§ Seeds / 2013 / Winter

Winter 2013 an OmniTI publication



Preserving Node.js Packages and Sanity

Software development is often an exercise in standing on the shoulders of giants. This is particularly true with Node.js, which is very much geared toward modular code. Managing the dependencies in a sane, predictable fashion is critical for smooth deploys and restful nights. There isn't a perfect solution, and no approach will work in all aspects, but npm's package.json in conjunction with npm's shrinkwrap feature will get the job done cleanly in most situations.

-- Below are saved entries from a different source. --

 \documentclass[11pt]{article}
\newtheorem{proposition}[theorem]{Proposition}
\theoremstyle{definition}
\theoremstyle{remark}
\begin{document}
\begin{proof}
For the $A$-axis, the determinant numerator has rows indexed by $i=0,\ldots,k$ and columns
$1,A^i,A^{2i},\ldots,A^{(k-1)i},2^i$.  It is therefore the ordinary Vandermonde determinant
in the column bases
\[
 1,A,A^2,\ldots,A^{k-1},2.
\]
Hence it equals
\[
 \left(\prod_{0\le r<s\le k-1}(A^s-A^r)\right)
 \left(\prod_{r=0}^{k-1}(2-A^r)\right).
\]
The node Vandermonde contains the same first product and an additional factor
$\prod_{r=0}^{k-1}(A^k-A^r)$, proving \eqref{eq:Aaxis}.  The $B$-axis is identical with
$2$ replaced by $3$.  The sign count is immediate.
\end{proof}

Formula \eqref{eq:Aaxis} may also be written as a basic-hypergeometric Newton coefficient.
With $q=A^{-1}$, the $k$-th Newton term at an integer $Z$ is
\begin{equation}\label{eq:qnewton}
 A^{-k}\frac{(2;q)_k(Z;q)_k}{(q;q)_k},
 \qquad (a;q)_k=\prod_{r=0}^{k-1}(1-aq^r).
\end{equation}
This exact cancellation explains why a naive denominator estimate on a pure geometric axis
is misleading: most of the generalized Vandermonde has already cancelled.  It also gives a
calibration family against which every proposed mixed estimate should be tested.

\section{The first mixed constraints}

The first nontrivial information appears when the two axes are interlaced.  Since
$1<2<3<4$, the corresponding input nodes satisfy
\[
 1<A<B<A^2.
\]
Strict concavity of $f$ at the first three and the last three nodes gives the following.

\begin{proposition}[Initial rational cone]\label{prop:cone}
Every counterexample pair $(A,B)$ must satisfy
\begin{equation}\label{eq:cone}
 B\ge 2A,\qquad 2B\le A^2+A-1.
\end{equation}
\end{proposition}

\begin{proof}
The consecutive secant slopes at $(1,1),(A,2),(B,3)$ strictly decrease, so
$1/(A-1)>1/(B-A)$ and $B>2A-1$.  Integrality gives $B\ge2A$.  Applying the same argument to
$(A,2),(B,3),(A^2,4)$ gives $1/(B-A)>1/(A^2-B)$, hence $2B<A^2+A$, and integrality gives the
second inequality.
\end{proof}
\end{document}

example |-- config |-- lib | `-- foo.js |-- node_modules | |-- A | |-- B | `-- Z |-- test |-- LICENSE.md |-- package.json `-- README.md

Node.js modules are self-contained, reusable pieces of code written either in pure javascript or a mix of C++ and javascript, the latter of which must be compiled before use. They reside in the node_modules directory and are included elsewhere by using require("foo"). The require() method will walk up the directory structure from the calling file, check each level for a node_modules directory and then for the module. This should be kept in mind, as it is what allows things like modules to each have their own dependencies, but can also cause unexpected behavior if more than one node_modules exists in the main project.

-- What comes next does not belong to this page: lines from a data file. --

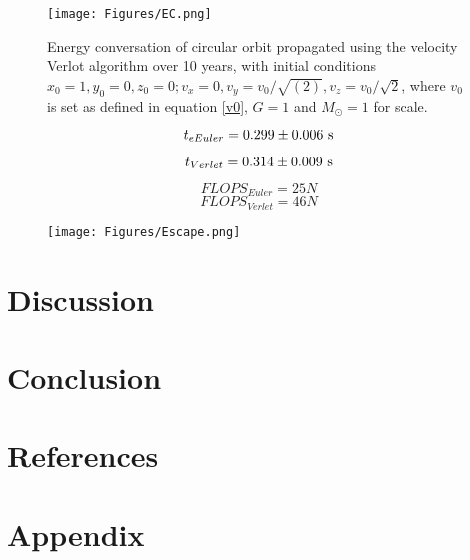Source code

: \documentclass[%
reprint,nofootinbib,
amsmath,amssymb,
aps,
]{revtex4-1}
\begin{document}
\twocolumngrid

\begin{figure}[H]
	\texttt{[image: Figures/EC.png]}
	\caption{\label{energy} Energy conversation of circular orbit propagated using the velocity Verlot algorithm over 10 years, with initial conditions  $x_0 = 1, y_0 = 0, z_0 = 0; v_x = 0, v_y = v_0/\sqrt{(2)}, v_z = v_0/\sqrt{2}$, where $v_0$ is set as defined in equation \ref{v0}, $G = 1$ and $M_\odot = 1$ for scale.}
\end{figure}

\begin{equation*}
	t_{eEuler} = 0.299 \pm 0.006 \textnormal{ s}
\end{equation*}

\begin{equation*}
t_{Verlet} =0.314 \pm 0.009 \textnormal{ s}
\end{equation*}

\begin{equation*}
	FLOPS_{Euler} = 25N
\end{equation*}
\begin{equation*}
FLOPS_{Verlet} = 46N
\end{equation*}

\begin{figure}[H]
	\texttt{[image: Figures/Escape.png]}
	\caption{\label{escape} }
\end{figure}


\section{Discussion} \noindent
\section{Conclusion} \noindent  




\onecolumngrid 
\newpage 
\section{References}
{}


\section{Appendix}
\end{document}
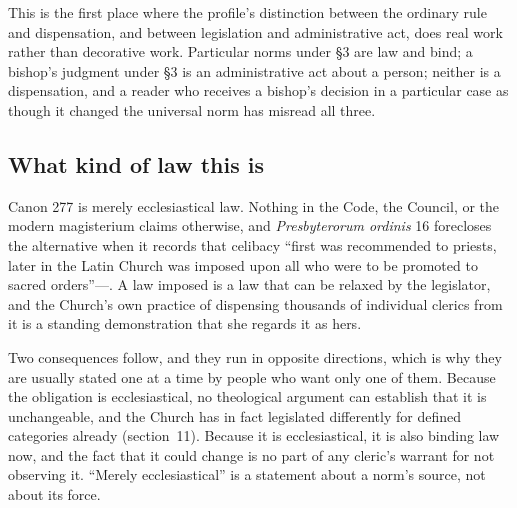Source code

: This is the first place where the profile's distinction between the ordinary rule and dispensation, and between legislation and administrative act, does real work rather than decorative work. Particular norms under §3 are law and bind; a bishop's judgment under §3 is an administrative act about a person; neither is a dispensation, and a reader who receives a bishop's decision in a particular case as though it changed the universal norm has misread all three.

\subsection{What kind of law this is}

Canon 277 is merely ecclesiastical law. Nothing in the Code, the Council, or the modern magisterium claims otherwise, and \emph{Presbyterorum ordinis} 16 forecloses the alternative when it records that celibacy ``first was recommended to priests, later in the Latin Church was imposed upon all who were to be promoted to sacred orders''---. A law imposed is a law that can be relaxed by the legislator, and the Church's own practice of dispensing thousands of individual clerics from it is a standing demonstration that she regards it as hers.

Two consequences follow, and they run in opposite directions, which is why they are usually stated one at a time by people who want only one of them. Because the obligation is ecclesiastical, no theological argument can establish that it is unchangeable, and the Church has in fact legislated differently for defined categories already (section~11). Because it is ecclesiastical, it is also binding law now, and the fact that it could change is no part of any cleric's warrant for not observing it. ``Merely ecclesiastical'' is a statement about a norm's source, not about its force.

The vast majority of public modules can be found in one of two places: GitHub and npm. GitHub is a popular hosting service for code projects using Git revision control. Using a module from there would require a git clone of the repo and an npm build if compilation is necessary. The other option, npm, is a package manager for Node.js and is installed automatically with the core. Simply running npm install will create a node_modules directory in the current working directory, download the module, and then compile it automatically. Often modules will be hosted and maintained on GitHub and published to npm, but not always.

Manual installation is fine and dandy when developing, but eventually the project is going to have to be deployed or distributed and some way to replicate all of that work will be needed. One's first instinct might be to check node_modules into the project repository. The upside is absolute consistency, but the downside includes a larger repo with more noise, as well as issues with compiled modules being reused across systems; modules will generally need to be rebuilt anyway on each system.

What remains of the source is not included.